L’artiste s’expose à la Monnaie de Paris pour sa plus grande retrospective jamais effectuée en Europe. Il faut croire que Maurizio CATTELAN, plein de surprises, ne nous avait pas encore tout délivré. En effet, la rétropsective All au Musée Guggenheim à New York en 2011, devait être sa dernière exposition avant de se retirer du monde de l’art. Véritable mise en scène de ses adieux, il avait suspendu l’ensemble de ses œuvres réalisées depuis 20 ans dans l’atrium du musée.

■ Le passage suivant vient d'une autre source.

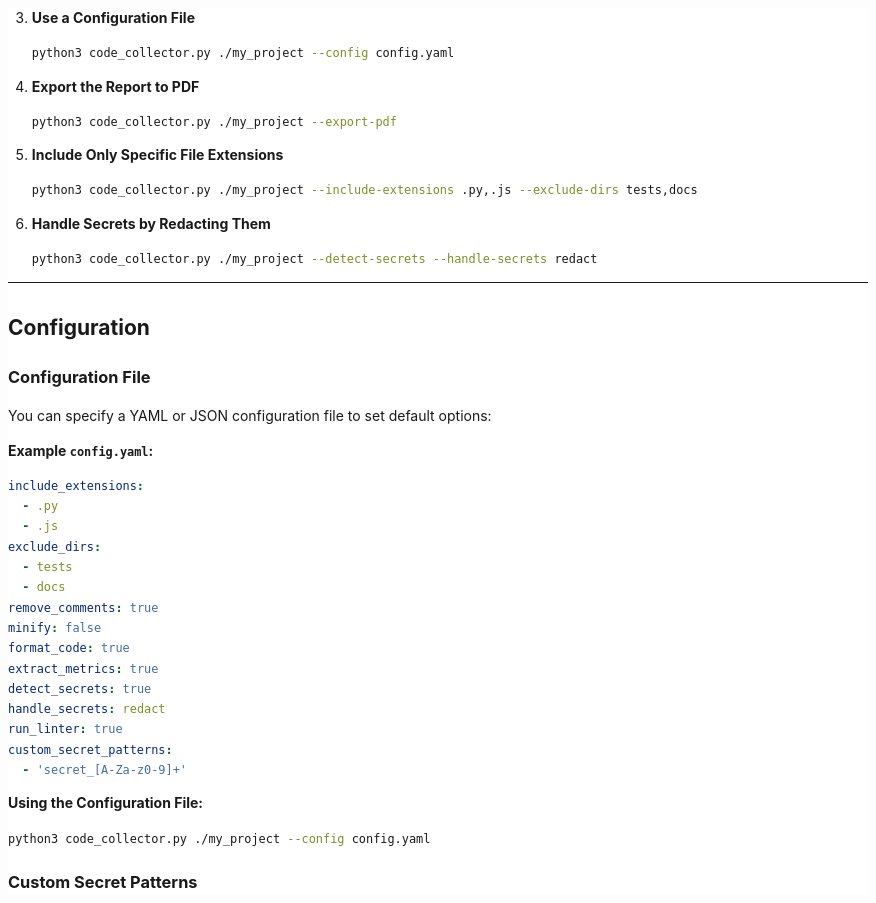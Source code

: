 3. **Use a Configuration File**

   ```bash
   python3 code_collector.py ./my_project --config config.yaml
   ```

4. **Export the Report to PDF**

   ```bash
   python3 code_collector.py ./my_project --export-pdf
   ```

5. **Include Only Specific File Extensions**

   ```bash
   python3 code_collector.py ./my_project --include-extensions .py,.js --exclude-dirs tests,docs
   ```

6. **Handle Secrets by Redacting Them**

   ```bash
   python3 code_collector.py ./my_project --detect-secrets --handle-secrets redact
   ```

---

## Configuration

### Configuration File

You can specify a YAML or JSON configuration file to set default options:

**Example `config.yaml`:**

```yaml
include_extensions:
  - .py
  - .js
exclude_dirs:
  - tests
  - docs
remove_comments: true
minify: false
format_code: true
extract_metrics: true
detect_secrets: true
handle_secrets: redact
run_linter: true
custom_secret_patterns:
  - 'secret_[A-Za-z0-9]+'
```

**Using the Configuration File:**

```bash
python3 code_collector.py ./my_project --config config.yaml
```

### Custom Secret Patterns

C’est sous un angle nouveau que sont présentées à la Monnaie de Paris une vingtaine d’oeuvres, parmi les plus emblématiques, sans chronologie ni hierarchie. Dès l’entrée, le ton est donné dans une scénographie savemment orchestrée se jouant de l’architecture de cet hôtel parisien. L’artiste se déclare Not afraid of love, titre de l’exposition aussi troublant que contradictoire à l’image de son œuvre, où la mort s’avère être bien plus présente que l’amour. « Disons que c’est une exposition post requiem. Comme dans la nouvelle de Poe, je fais semblant d’être mort, mais je peux encore voir et entendre ce qui se passe autour » : l’installation présentant un mannequin à son effigie qui s’extrait du parquet pourrait en être l’illustration parfaite. Parmi la sélection, il est également possible d’apprécier la fameuse installation Nona Ora qui représente une effigie, en cire et grandeur nature, du défunt pape Jean-Paul II terrassé par une météorite. Retour plutôt détonant sous le commissariat de Chiara Parisi pour l’artiste figurant cette année dans le top 10 des meilleurs enchères de l’art contemporain dans le monde avec Him vendue à plus de 17 m$ chez Christie’s le 8 mai dernier, et qui clôture la scénographie de cette exposition non sans une certaine ironie. Un tel record prouve que Maurizio Cattelan ne s’est jamais véritablement retiré du monde de l’art ni de son marché.